What is the situation with gas prices in France?
Until June 30, regulated gas tariffs were available in France (tarifs réglementés de vente, TRV). This meant that the gas prices were fixed by public authorities, according to certain formulas. Engie provided the gas to around 95% of these regulated contracts, with local companies (especially in Bordeaux and Strasbourg) making up the rest.
The TRV dated back to 1946 in France and was first brought in by Gaz de France (GDF), which is now Engie. Other options have been available via other companies since 2007, to end the monopoly of Engie and electricity provider EDF.
Regulated tariffs are not always the cheapest option, but they do offer a reliable and consistent service. As of late June, 2.5 million clients were still on this tariff (out of around 11 million gas clients in France in total).
The regulated electricity price and regulated electricity contracts were not affected by the ending of the regulated tariff for gas.
What is changing and why?
The TRV ended on Friday, June 30.
In 2017, France’s top administrative authority Conseil d’Etat ruled that regulated tariffs were against European law. This was followed in 2019 by a new climate law, which ruled that these contracts must no longer be sold, and should be ended completely by June 30, 2023.
Is this the same as the government energy price shield?
France has recently had a bouclier tarifaire policy in place to limit energy price rises, but this is nothing to do with the regulated tariffs. It translates as ‘tariff shield’. It was brought in as a way to keep energy prices down amid a backdrop of inflation and the war in Ukraine.
The prices were frozen last year at the level of November 2021, and this year the government pledged they would not rise more than 15%.
France’s economy minister, Bruno Le Maire, said the gas price shield would continue until the end of this year, but that its existence was theoretical because the cost of wholesale gas had fallen so much in recent months.
Should I change my contract?
There is no need to do anything unless you want to.
People who were on a regulated gas contract were automatically moved on June 30 to l’offre passerelle d’Engie (‘bridging offer’). This is not really a separate contract or offer, because it only concerns people who are on the regulated tariff. Other customers cannot choose it.
The offre passarelle calculates the price of gas per kilowatt hour, on a monthly basis. It uses a formula that will be validated by the Commission de Régulation d’Energie (CRE). It is similar to the previous regulated tariff.
Before the changeover, consumer association UFC-Que Choisir recommended that people who were on a regulated gas tariff should wait until July 1 before making any changes.

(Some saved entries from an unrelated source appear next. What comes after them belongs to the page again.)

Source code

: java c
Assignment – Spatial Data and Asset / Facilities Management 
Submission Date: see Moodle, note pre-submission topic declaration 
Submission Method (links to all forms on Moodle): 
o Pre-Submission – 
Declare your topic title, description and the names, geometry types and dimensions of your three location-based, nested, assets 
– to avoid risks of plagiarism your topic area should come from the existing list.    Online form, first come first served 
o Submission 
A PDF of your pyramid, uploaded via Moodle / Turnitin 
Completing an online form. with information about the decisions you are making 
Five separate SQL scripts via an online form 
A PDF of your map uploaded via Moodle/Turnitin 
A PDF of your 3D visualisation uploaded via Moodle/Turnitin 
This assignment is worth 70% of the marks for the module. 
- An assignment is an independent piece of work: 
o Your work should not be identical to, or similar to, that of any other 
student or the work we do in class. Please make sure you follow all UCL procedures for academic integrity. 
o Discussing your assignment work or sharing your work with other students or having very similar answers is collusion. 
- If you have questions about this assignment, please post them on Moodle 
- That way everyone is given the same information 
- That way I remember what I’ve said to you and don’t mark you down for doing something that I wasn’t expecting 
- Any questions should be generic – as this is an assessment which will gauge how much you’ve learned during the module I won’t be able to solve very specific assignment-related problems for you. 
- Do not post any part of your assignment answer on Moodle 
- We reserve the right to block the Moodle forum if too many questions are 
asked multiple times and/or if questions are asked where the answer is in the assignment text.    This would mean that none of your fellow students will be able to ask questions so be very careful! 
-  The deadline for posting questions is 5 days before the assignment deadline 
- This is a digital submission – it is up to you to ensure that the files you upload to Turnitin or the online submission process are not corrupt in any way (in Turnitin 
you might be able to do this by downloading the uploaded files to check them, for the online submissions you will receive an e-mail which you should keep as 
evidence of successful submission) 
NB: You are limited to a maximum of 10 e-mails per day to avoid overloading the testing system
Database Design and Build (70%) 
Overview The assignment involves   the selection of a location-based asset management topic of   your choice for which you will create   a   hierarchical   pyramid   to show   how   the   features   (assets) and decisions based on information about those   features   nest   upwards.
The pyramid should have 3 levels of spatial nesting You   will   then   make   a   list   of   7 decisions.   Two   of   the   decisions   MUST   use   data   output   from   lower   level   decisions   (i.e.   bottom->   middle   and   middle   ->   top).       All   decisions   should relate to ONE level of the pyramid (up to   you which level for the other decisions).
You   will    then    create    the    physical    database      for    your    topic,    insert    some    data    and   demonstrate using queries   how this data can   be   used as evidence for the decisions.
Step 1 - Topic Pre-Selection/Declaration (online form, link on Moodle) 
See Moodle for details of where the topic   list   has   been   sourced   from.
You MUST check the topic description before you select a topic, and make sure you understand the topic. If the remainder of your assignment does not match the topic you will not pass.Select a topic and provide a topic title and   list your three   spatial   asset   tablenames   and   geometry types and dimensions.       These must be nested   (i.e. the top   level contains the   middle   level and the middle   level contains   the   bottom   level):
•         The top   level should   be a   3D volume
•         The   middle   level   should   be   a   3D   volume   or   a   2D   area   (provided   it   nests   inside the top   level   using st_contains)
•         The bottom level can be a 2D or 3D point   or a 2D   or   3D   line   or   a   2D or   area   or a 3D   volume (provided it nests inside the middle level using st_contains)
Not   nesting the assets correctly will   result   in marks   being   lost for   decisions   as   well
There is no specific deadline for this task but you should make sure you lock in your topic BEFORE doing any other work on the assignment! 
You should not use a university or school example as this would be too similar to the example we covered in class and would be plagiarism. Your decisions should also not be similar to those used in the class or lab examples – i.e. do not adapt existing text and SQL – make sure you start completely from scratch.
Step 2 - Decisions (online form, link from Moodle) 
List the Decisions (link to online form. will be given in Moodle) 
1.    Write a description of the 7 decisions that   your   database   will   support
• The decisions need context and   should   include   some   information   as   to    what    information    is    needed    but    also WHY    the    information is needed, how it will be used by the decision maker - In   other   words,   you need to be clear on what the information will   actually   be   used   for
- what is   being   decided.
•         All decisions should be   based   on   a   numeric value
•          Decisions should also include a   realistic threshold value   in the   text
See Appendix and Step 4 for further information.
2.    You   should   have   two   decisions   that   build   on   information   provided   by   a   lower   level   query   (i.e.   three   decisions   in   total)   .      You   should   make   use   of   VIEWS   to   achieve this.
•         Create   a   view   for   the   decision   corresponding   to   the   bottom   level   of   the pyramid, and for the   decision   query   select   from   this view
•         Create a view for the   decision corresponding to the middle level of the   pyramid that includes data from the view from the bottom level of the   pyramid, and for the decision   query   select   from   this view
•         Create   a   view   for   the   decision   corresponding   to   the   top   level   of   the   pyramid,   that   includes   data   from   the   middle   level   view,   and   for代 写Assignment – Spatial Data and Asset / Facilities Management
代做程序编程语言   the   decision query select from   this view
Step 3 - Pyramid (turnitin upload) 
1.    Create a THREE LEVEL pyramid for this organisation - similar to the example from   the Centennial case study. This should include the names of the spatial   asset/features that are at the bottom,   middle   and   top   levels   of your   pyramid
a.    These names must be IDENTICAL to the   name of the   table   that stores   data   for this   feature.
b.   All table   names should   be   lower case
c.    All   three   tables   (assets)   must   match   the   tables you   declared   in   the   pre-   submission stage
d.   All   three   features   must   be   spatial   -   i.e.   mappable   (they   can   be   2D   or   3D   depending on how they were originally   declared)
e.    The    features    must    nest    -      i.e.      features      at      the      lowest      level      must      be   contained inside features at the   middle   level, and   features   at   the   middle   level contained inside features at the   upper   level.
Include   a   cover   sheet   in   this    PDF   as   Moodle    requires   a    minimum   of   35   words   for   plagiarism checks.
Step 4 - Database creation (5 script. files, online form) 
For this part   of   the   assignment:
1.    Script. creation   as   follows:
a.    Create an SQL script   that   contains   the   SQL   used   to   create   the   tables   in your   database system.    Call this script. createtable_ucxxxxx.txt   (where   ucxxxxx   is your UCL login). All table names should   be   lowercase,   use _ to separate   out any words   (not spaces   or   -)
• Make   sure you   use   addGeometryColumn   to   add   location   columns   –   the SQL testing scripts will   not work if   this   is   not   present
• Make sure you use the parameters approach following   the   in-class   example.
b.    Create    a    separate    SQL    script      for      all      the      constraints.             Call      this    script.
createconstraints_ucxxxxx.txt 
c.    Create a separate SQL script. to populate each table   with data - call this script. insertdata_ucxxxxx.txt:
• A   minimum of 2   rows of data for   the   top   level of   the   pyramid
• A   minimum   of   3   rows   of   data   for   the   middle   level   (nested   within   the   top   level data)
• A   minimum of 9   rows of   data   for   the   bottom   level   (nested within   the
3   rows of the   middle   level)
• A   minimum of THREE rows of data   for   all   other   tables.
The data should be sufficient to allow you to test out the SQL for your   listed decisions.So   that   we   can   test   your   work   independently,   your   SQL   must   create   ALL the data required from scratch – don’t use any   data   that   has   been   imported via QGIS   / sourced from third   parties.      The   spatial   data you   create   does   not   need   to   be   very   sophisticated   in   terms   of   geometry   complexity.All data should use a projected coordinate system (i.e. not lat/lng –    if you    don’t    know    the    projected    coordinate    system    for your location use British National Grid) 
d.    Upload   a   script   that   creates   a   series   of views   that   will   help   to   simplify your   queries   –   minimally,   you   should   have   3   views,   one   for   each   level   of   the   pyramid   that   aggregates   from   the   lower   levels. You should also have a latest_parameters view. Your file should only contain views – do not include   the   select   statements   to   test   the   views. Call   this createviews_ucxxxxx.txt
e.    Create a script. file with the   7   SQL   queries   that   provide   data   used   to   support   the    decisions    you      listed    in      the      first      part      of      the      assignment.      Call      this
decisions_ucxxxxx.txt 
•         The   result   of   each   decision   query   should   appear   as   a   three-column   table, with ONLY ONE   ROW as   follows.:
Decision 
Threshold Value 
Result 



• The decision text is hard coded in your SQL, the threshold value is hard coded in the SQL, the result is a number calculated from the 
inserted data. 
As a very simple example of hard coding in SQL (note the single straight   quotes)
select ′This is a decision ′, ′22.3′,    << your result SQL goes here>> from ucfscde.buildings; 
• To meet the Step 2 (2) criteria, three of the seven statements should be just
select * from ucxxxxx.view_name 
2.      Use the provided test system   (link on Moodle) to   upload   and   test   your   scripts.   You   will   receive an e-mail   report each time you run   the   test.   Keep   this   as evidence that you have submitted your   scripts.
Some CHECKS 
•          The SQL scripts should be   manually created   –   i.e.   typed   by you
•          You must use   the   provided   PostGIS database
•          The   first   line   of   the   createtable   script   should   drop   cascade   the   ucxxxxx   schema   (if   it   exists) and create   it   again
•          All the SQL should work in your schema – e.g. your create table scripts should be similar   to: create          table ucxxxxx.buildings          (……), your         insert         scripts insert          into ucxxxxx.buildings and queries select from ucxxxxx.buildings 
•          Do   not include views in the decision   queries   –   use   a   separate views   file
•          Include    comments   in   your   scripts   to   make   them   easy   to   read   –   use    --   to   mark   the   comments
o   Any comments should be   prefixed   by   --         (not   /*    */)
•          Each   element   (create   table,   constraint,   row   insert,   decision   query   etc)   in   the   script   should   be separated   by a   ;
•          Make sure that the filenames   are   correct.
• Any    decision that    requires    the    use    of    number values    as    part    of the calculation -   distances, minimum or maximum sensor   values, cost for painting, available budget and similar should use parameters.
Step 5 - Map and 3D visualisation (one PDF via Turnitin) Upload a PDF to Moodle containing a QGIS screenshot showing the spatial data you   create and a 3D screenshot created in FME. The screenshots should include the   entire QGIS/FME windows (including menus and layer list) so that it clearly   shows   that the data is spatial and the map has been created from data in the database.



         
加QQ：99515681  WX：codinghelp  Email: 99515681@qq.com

You are now advised, if you wish. to check the new tariffs and conditions, and see if they still suit you.
The CRE has committed to publishing prices for gas every month, to help consumers keep an eye on the markets.
If I am not happy with my gas contract, how do I search for a different supplier?
Once you know the tariffs and conditions of the new Engie offer, you can compare it to other offers on the market, and switch if you prefer.
Anyone on a contract can change gas providers at any time, without paying a fee. This means that it always makes sense to compare current offers available, to see if you could save money compared to your current deal. When you sign up for a new deal, your old contract is ended automatically without you having to do anything.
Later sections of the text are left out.